I'm headed on a trip right now. It involves a plane, and maybe its just coincidence.
Coincidence that I think of Dad. See, I bought my ticket two weeks ago, choosing a seat at the time, a window seat (I prefer those sometimes), the first open seat on the left side of the plane. Without a thought.
So today, I got to my seat, got settled in, ate a snack, and didn't open the closed window shade until we were moving from the gate.
I just took a glance at where we were, looked out a bit as we crossed over the road entrance to the airport, and then I realized I'm in the very seat that I used to sit in when I was a wee-tot. I can imagine like it was yesterday on trips when I'd get upset if I wasn't in a window seat, or how Dad could tell me again what was gonna happen to the wing before it happened.
"Why does the wing do that, Daddy?"
And then I can hear his voice again, explaining things with whatever-age-I-was-at-the-time words and phrases, and always amazed at how he knew every question was coming.
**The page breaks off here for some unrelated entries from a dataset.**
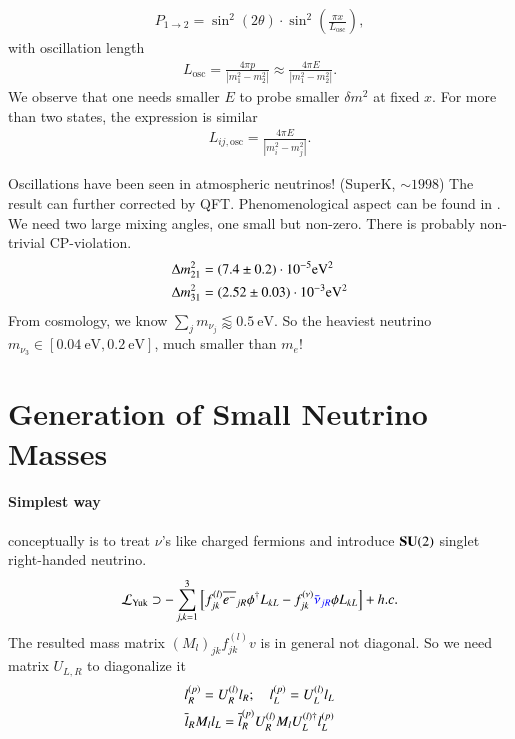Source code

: \begin{align}
   P_{1\rightarrow 2} = \sin^2(2\theta) \cdot \sin^2 \left( \frac{\pi x}{L_\text{osc}} \right), \label{1.11}
\end{align}
with oscillation length
\begin{align*}
   L_\text{osc} = \frac{4\pi p}{ \left| m_1^2 - m_2^2 \right| } \approx \frac{4\pi E}{ \left| m_1^2 - m_2^2 \right| }.
\end{align*}
We observe that one needs smaller $E$ to probe smaller $\delta m^2$ at fixed $x$. For more than two states, the expression is similar 
\begin{align}
   L_{ij, \text{osc}} = \frac{4\pi E}{ \left| m_i^2 - m_j^2 \right| }. \label{1.13}
\end{align}

Oscillations have been seen in atmospheric neutrinos! (SuperK, $\sim 1998$) The result can further corrected by QFT\cite{Beuthe_2003}. Phenomenological aspect can be found in \cite{Esteban_2019}. We need two large mixing angles, one small but non-zero. There is probably non-trivial CP-violation.
\begin{align*}
   \Delta m^2_{21} &= (\num{7.4 +- 0.2}) \cdot 10^{-5} \si{\eV \tothe{2}} \\
   \Delta m^2_{31} &= (\num{2.52 +- 0.03})\cdot 10^{-3}\si{\eV \tothe{2}}
\end{align*}
From cosmology, we know $\sum_j m_{\nu_j} \lessapprox \SI{0.5}{\eV}$. So the heaviest neutrino  $m_{\nu_3} \in [\SI{0.04}{\eV}, \SI{0.2}{\eV}] $, much smaller than $m_e$!

\section{Generation of Small Neutrino Masses}
\paragraph{Simplest way}
conceptually is to treat $\nu$'s like charged fermions and introduce $\mathbf{SU}(2)$ singlet right-handed neutrino.
\begin{align}
   \mathcal{L}_{\text{Yuk}} \supset - \sum_{j,k=1}^{3} \left[ f^{(l)}_{jk} \overline{e^-}_{jR} \phi^\dagger L_{k L} - f^{(\nu)}_{jk} \textcolor{blue}{\bar{\nu}_{jR}} \phi L_{kL} \right] + h.c. \label{1.36}
\end{align}
The resulted mass matrix $(M_l)_{jk}f_{jk}^{(l)} v$ is in general not diagonal. So we need matrix $U_{L,R}$ to diagonalize it
\begin{align}
   l_R^{(p)} = U_R^{(l)}l_R; \quad l_L^{(p)} = U_L^{(l)}l_L  \notag \\
   \overline{l}_R M_l l_L = \overline{l}^{(p)}_R U^{(l)}_R M_l U^{(l)\dagger}_L l_L^{(p)} \label{1.37}
\end{align}

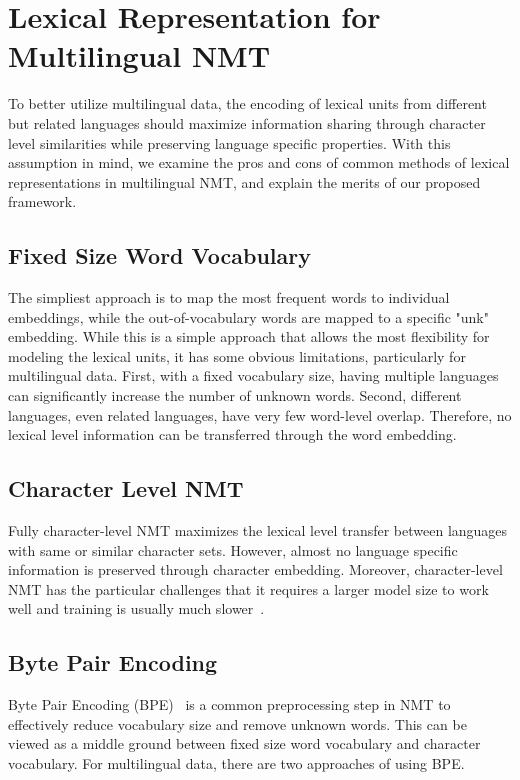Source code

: \section{\label{sec:vocab_reduction}Lexical Representation for Multilingual NMT}
 To better utilize multilingual data, the encoding of lexical units from different but related languages should maximize information sharing through character level similarities while preserving language specific properties. With this assumption in mind, we examine the pros and cons of common methods of lexical representations in multilingual NMT, and explain the merits of our proposed framework.

\subsection{Fixed Size Word Vocabulary}
The simpliest approach is to map the most frequent words to individual embeddings, while the out-of-vocabulary words are mapped to a specific "unk" embedding. While this is a simple approach that allows the most flexibility for modeling the lexical units, it has some obvious limitations, particularly for multilingual data. First, with a fixed vocabulary size, having multiple languages can significantly increase the number of unknown words. Second, different languages, even related languages, have very few word-level overlap. Therefore, no lexical level information can be transferred through the word embedding. 

\subsection{Character Level NMT}
Fully character-level NMT maximizes the lexical level transfer between languages with same or similar character sets. However, almost no language specific information is preserved through character embedding. Moreover, character-level NMT has the particular challenges that it requires a larger model size to work well and training is usually much slower~\citep{fully_char_nmt,char_nmt_compression}.

\subsection{Byte Pair Encoding}
Byte Pair Encoding (BPE)~\citep{bpe} is a common preprocessing step in NMT to effectively reduce vocabulary size and remove unknown words. This can be viewed as a middle ground between fixed size word vocabulary and character vocabulary. For multilingual data, there are two approaches of using BPE. 
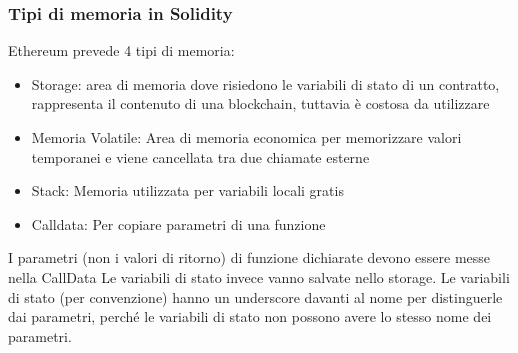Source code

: \documentclass[a4paper]{article}
\begin{document}
\subsubsection{Tipi di memoria in Solidity}

Ethereum prevede 4 tipi di memoria:
\begin{itemize}
    \item Storage: area di memoria dove risiedono le variabili di stato di un contratto, rappresenta il contenuto di una blockchain, tuttavia è costosa da utilizzare
    \item Memoria Volatile: Area di memoria economica per memorizzare valori temporanei e viene cancellata tra due chiamate esterne
    \item Stack: Memoria utilizzata per variabili locali gratis
    \item Calldata: Per copiare parametri di una funzione
\end{itemize}
I parametri (non i valori di ritorno) di funzione dichiarate devono essere messe nella CallData
Le variabili di stato invece vanno salvate nello storage.
Le variabili di stato (per convenzione) hanno un underscore davanti al nome per distinguerle dai parametri, perché le variabili di stato non possono avere lo stesso nome dei parametri.
\end{document}
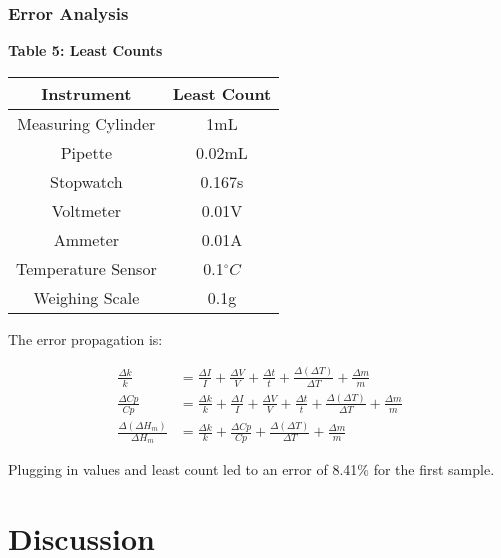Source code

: \documentclass[11pt]{article}
\begin{document}
\hypertarget{error-analysis}{%
  \subsubsection{Error Analysis}\label{error-analysis}}

\textbf{Table 5: Least Counts}

\begin{table}[h]
  \centering
  \begin{tabular}{|c|c|}
    \hline
    Instrument         & Least Count      \\
    \hline
    Measuring Cylinder & 1mL              \\
    \hline
    Pipette            & 0.02mL           \\
    \hline
    Stopwatch          & 0.167s           \\
    \hline
    Voltmeter          & 0.01V            \\
    \hline
    Ammeter            & 0.01A            \\
    \hline
    Temperature Sensor & 0.1\(^{\circ}C\) \\
    \hline
    Weighing Scale     & 0.1g             \\
    \hline
  \end{tabular}
\end{table}

The error propagation is:

\begin{equation}
  \begin{split}
    \frac{\Delta k}{k}&=\frac{\Delta I}{I}+\frac{\Delta V}{V}+\frac{\Delta t}{t}+\frac{\Delta (\Delta T)}{\Delta T}+\frac{\Delta m}{m}\\
    \frac{\Delta Cp}{Cp}&=\frac{\Delta k}{k}+\frac{\Delta I}{I}+\frac{\Delta V}{V}+\frac{\Delta t}{t}+\frac{\Delta (\Delta T)}{\Delta T}+\frac{\Delta m}{m} \\
    \frac{\Delta (\Delta H_m)}{\Delta H_m}&=\frac{\Delta k}{k}+\frac{\Delta Cp}{Cp}+\frac{\Delta(\Delta T)}{\Delta T}+\frac{\Delta m}{m}
  \end{split}
\end{equation}

Plugging in values and least count led to an error of 8.41\% for the
first sample.

\hypertarget{discussion}{%
  \section{Discussion}\label{discussion}}
\end{document}
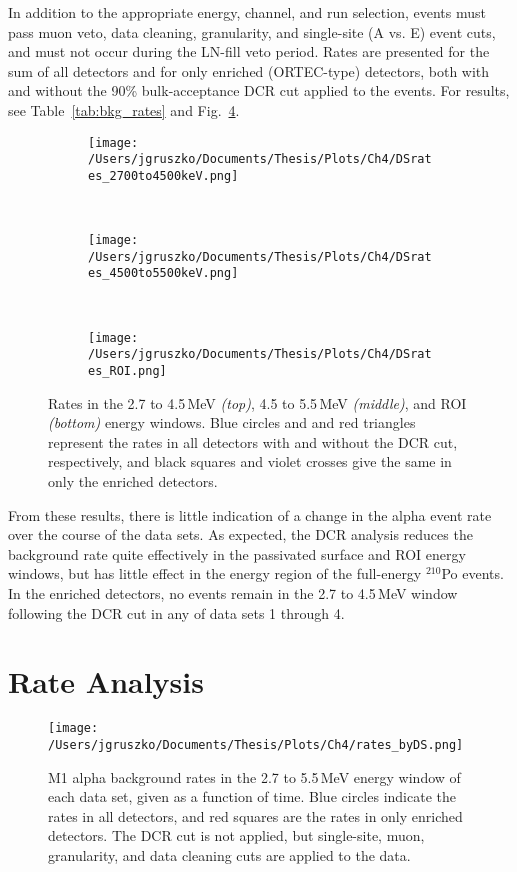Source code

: In addition to the appropriate energy, channel, and run selection, events must pass muon veto, data cleaning, granularity, and single-site (A vs. E) event cuts, and must not occur during the LN-fill veto period. Rates are presented for the sum of all detectors and for only enriched (ORTEC-type) detectors, both with and without the 90\% bulk-acceptance DCR cut applied to the events. For results, see Table~\ref{tab:bkg_rates} and Fig.~\ref{fig:rate_plots}.

\begin{figure}[]
 \centering
  \begin{subfigure}[]{\textwidth}
  \centering
 \texttt{[image: /Users/jgruszko/Documents/Thesis/Plots/Ch4/DSrates\_2700to4500keV.png]}
 \label{fig:pass_rate}
\end{subfigure}
  ~
  \begin{subfigure}[]{\textwidth}
   \centering
 \texttt{[image: /Users/jgruszko/Documents/Thesis/Plots/Ch4/DSrates\_4500to5500keV.png]}
 \label{fig:peak_rate}
 \end{subfigure}
 ~
   \begin{subfigure}[]{\textwidth}
   \centering
 \texttt{[image: /Users/jgruszko/Documents/Thesis/Plots/Ch4/DSrates\_ROI.png]}
 \label{fig:ROI_rate}
 \end{subfigure}
\caption[Background rates in \MJ\ data sets 0-4]{Rates in the 2.7 to 4.5\,MeV {\it (top)}, 4.5 to 5.5\,MeV  {\it (middle)}, and ROI {\it (bottom)} energy windows. Blue circles and and red triangles represent the rates in all detectors with and without the DCR cut, respectively, and black squares and violet crosses give the same in only the enriched detectors.}
\label{fig:rate_plots}
\end{figure}

From these results, there is little indication of a change in the alpha event rate over the course of the data sets. As expected, the DCR analysis reduces the background rate quite effectively in the passivated surface and ROI energy windows, but has little effect in the energy region of the full-energy $^{210}$Po events. In the enriched detectors, no events remain in the 2.7 to 4.5\,MeV window following the DCR cut in any of data sets 1 through 4.

\section{Rate Analysis}
\begin{figure}[t]
  \centering
 \texttt{[image: /Users/jgruszko/Documents/Thesis/Plots/Ch4/rates\_byDS.png]}
\caption[M1 alpha background rates in \MJ\ data sets 0-3, as a function of time]{M1 alpha background rates in the 2.7 to 5.5\,MeV energy window of each data set, given as a function of time. Blue circles indicate the rates in all detectors, and red squares are the rates in only enriched detectors. The DCR cut is not applied, but single-site, muon, granularity, and data cleaning cuts are applied to the data.}
\label{fig:rates_byDS}
\end{figure}

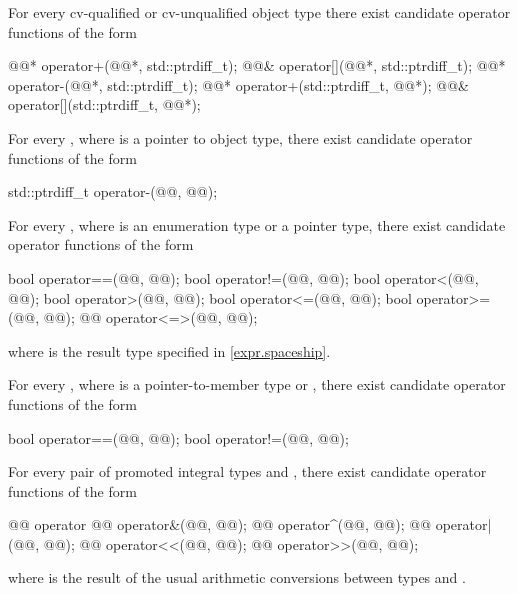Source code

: \pnum
For every cv-qualified or cv-unqualified object type
there exist candidate operator functions of the form
\begin{codeblock}
@@*      operator+(@@*, std::ptrdiff_t);
@@&      operator[](@@*, std::ptrdiff_t);
@@*      operator-(@@*, std::ptrdiff_t);
@@*      operator+(std::ptrdiff_t, @@*);
@@&      operator[](std::ptrdiff_t, @@*);
\end{codeblock}

\pnum
For every
,
where
is a pointer to object type,
there exist candidate operator functions of the form
\begin{codeblock}
std::ptrdiff_t   operator-(@@, @@);
\end{codeblock}

\pnum
For every , where  is an enumeration type or a pointer type,
there exist candidate operator functions of the form
\begin{codeblock}
bool    operator==(@@, @@);
bool    operator!=(@@, @@);
bool    operator<(@@, @@);
bool    operator>(@@, @@);
bool    operator<=(@@, @@);
bool    operator>=(@@, @@);
@@       operator<=>(@@, @@);
\end{codeblock}
where  is the result type specified in \ref{expr.spaceship}.

\pnum
For every , where 
is a pointer-to-member type or ,
there exist candidate operator functions of the form
\begin{codeblock}
bool operator==(@@, @@);
bool operator!=(@@, @@);
\end{codeblock}

\pnum
For every pair of promoted integral types
and
,
there exist candidate operator functions of the form
\begin{codeblock}
@@      operator%
@@      operator&(@@, @@);
@@      operator^(@@, @@);
@@      operator|(@@, @@);
@@       operator<<(@@, @@);
@@       operator>>(@@, @@);
\end{codeblock}
where
is the result of the usual arithmetic conversions between types
and
.

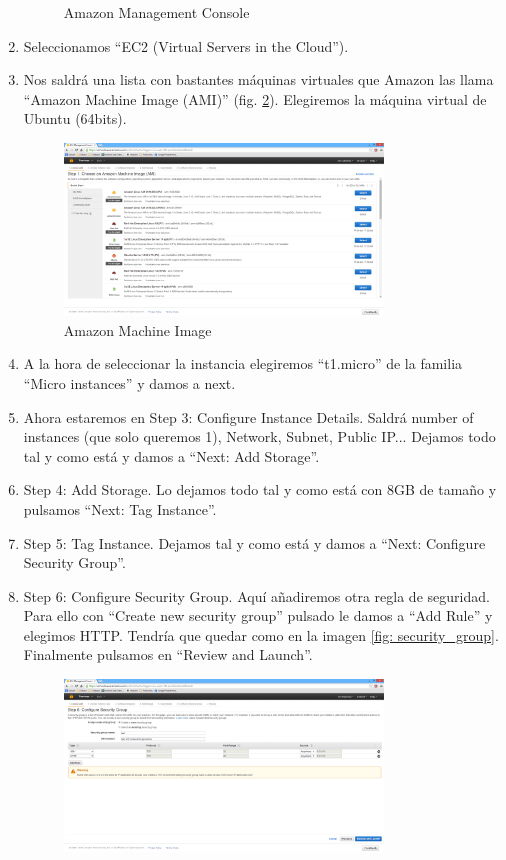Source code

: \documentclass[a4paper,10pt]{scrartcl}
\begin{document}
\begin{enumerate}
\begin{figure}[htb!]
		\caption{Amazon Management Console}
		\label{fig: amc}
	\end{figure}
	\item Seleccionamos ``EC2 (Virtual Servers in the Cloud''). 
	\item Nos saldrá una lista con bastantes máquinas virtuales que Amazon las llama ``Amazon Machine Image (AMI)'' (fig. \ref{fig: ami}). Elegiremos la máquina virtual de Ubuntu (64bits).
	\begin{figure}[htb!]
		\centering
		\includegraphics[width=0.8\textwidth] {ami.png}
		\caption{Amazon Machine Image}
		\label{fig: ami}
	\end{figure}
	\item A la hora de seleccionar la instancia elegiremos ``t1.micro'' de la familia ``Micro instances'' y damos a next.
	\item Ahora estaremos en Step 3: Configure Instance Details. Saldrá number of instances (que solo queremos 1), Network, Subnet, Public IP... Dejamos todo tal y como está y damos a ``Next: Add Storage''. 
	\item Step 4: Add Storage. Lo dejamos todo tal y como está con 8GB de tamaño y pulsamos ``Next: Tag Instance''. 
	\item Step 5: Tag Instance. Dejamos tal y como está y damos a ``Next: Configure Security Group''.
	\item Step 6: Configure Security Group. Aquí añadiremos otra regla de seguridad. Para ello con ``Create new security group'' pulsado le damos a ``Add Rule'' y elegimos HTTP.  Tendría que quedar como en la imagen \ref{fig: security_group}. Finalmente pulsamos en ``Review and Launch''.	
		\begin{figure}[htb!]
		\centering
		\includegraphics[width=0.8\textwidth] {security_group.png}

\end{figure}
\end{enumerate}
\end{document}
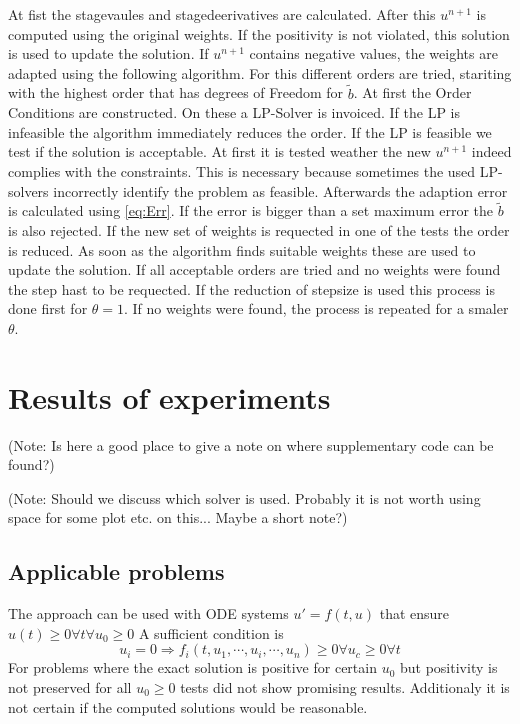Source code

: \documentclass[a4paper]{article}
\numberwithin{equation}{section}
\theoremstyle{plain}
\theoremstyle{definition}
\numberwithin{theorem}{section}
\newcommand{\1}{\mathbbm{1}}
\begin{document}
At fist the stagevaules and stagedeerivatives are calculated.
After this $u^{n+1}$ is computed using the original weights. If the positivity is not violated, this solution is used to update the solution. 
If $u^{n+1}$ contains negative values, the weights are adapted using the following algorithm.
For this different orders are tried, stariting with the highest order that has degrees of Freedom for $\tilde{b}$. 
At first the Order Conditions are constructed. On these a LP-Solver is invoiced. If the LP is infeasible the algorithm immediately reduces the order. If the LP is feasible we test if the solution is acceptable. At first it is tested weather the new $u^{n+1}$ indeed complies with the constraints. This is necessary because sometimes the used LP-solvers incorrectly identify the problem as feasible. %
Afterwards the adaption error is calculated using \eqref{eq:Err}. If the error is bigger than a set maximum error the $\tilde{b}$ is also rejected.
If the new set of weights is requected in one of the tests the order is reduced.
As soon as the algorithm finds suitable weights these are used to update the solution.
If all acceptable orders are tried and no weights were found the step hast to be requected.
If the reduction of stepsize is used this process is done first for $\theta = 1$. If no weights were found, the process is repeated for a smaler $\theta$. 



\section{Results of experiments}\label{sec:Numeric_Results}

(Note: Is here a good place to give a note on where supplementary code can be found?)

(Note: Should we discuss which solver is used. Probably it is not worth using space for some plot etc. on this... Maybe a short note?)

\subsection{Applicable problems}\label{sec:app_problem}
The approach can be used with ODE systems $u' = f(t,u)$ that ensure  $u(t) \geq 0 \forall t \forall {  u_0 \geq 0}$ 
A sufficient condition is  
\begin{equation}
u_i=0 \Rightarrow f_i(t,u_1,\cdots,u_i,\cdots,u_n) \geq 0  \forall {u_c \geq 0} \forall {t}
\end{equation}
For problems where the exact solution is positive for certain $u_0$ but positivity is not preserved for all $u_0 \geq 0$ tests did not show promising results. Additionaly it is not certain if the computed solutions would be reasonable.
\end{document}
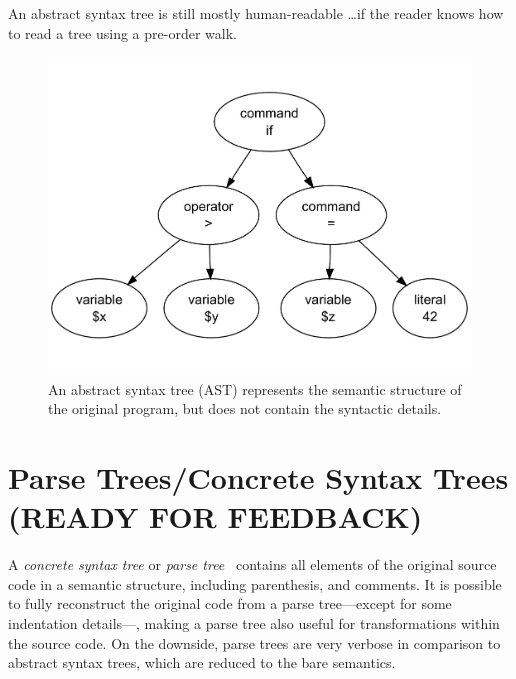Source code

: 
An abstract syntax tree is still mostly human-readable \ldots if the reader knows how to read a tree using a pre-order walk.

\begin{figure}[htb]
  \begin{center}
    \includegraphics[scale=0.4]{images/ast}
    \caption{An abstract syntax tree (AST) represents the semantic structure of the original program, but does not contain the syntactic details.}
    \label{fig:ast}
  \end{center}
\end{figure}



\section{Parse Trees/Concrete Syntax Trees (READY FOR FEEDBACK)}
\label{parse-tree}

A \emph{concrete syntax tree} or \emph{parse tree}~\cite{compiler-construction, compilers} contains all elements of the original source code in a semantic structure, including parenthesis, and comments. It is possible to fully reconstruct the original code from a parse tree---except for some indentation details---, making a parse tree also useful for transformations within the source code. On the downside, parse trees are very verbose in comparison to abstract syntax trees, which are reduced to the bare semantics.

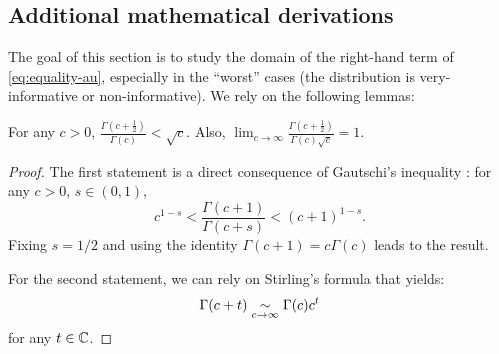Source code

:     
    
    
    
    
    
    
    
    \subsection{Additional mathematical derivations}\label{app:additionalmaths}
    
        The goal of this section is to study the domain of the right-hand term of \cref{eq:equality-au}, especially in the ``worst'' cases (the distribution is very-informative or non-informative).
        We rely on the following lemmas:
        \begin{lem}\label{lem:app-ineqG}
            For any $c>0$, $\displaystyle{\frac{\Gamma\left(c+\frac{1}{2}\right)}{\Gamma(c)}<\sqrt{c}}$. Also, $\displaystyle{
                \lim_{c\rightarrow\infty}\frac{\Gamma\left(c+\frac{1}{2}\right)}{\Gamma(c)\sqrt{c}}=1.
                }$
        \end{lem}
        \begin{proof}
            The first statement is a direct consequence of Gautschi's inequality \citep{gautschi_elementary_1959}: for any $c>0$, $s\in(0,1)$,
                \begin{equation}
                    c^{1-s}<\frac{\Gamma(c+1)}{\Gamma(c+s)}<(c+1)^{1-s}.
                \end{equation}
            Fixing $s=1/2$ and using the identity $\Gamma(c+1)=c\Gamma(c)$ leads to the result.
    
            For the second statement, we can rely on Stirling's formula \citep{davis_leonhard_1959} that yields:
                \begin{equation}
                    \Gamma(c+t) \underset{c\rightarrow\infty}{\sim} \Gamma(c)c^t
                \end{equation}
            for any $t\in\mathbb{C}$.
        \end{proof}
And how I got older, and asked more questions, and him still knowing every answer. And me giddy watching the wing "come apart" just to "go back together" after we landed.
At a certain point, maybe high school age, we stopped flying for vacations. I learned later that since Dad flew airplanes for a living and stayed in hotels all the time, and really despised eating out. My parents bought their first motorhome, and we started driving on trips.
He still worked, now getting enough seniority to pick his own trips, and enjoying the flying part. I knew that the bullshit-of-life stuff happens everywhere, and it was really getting to him toward the end of his career. This year after he passed on, I learned a lot about what Dad accomplished in his career.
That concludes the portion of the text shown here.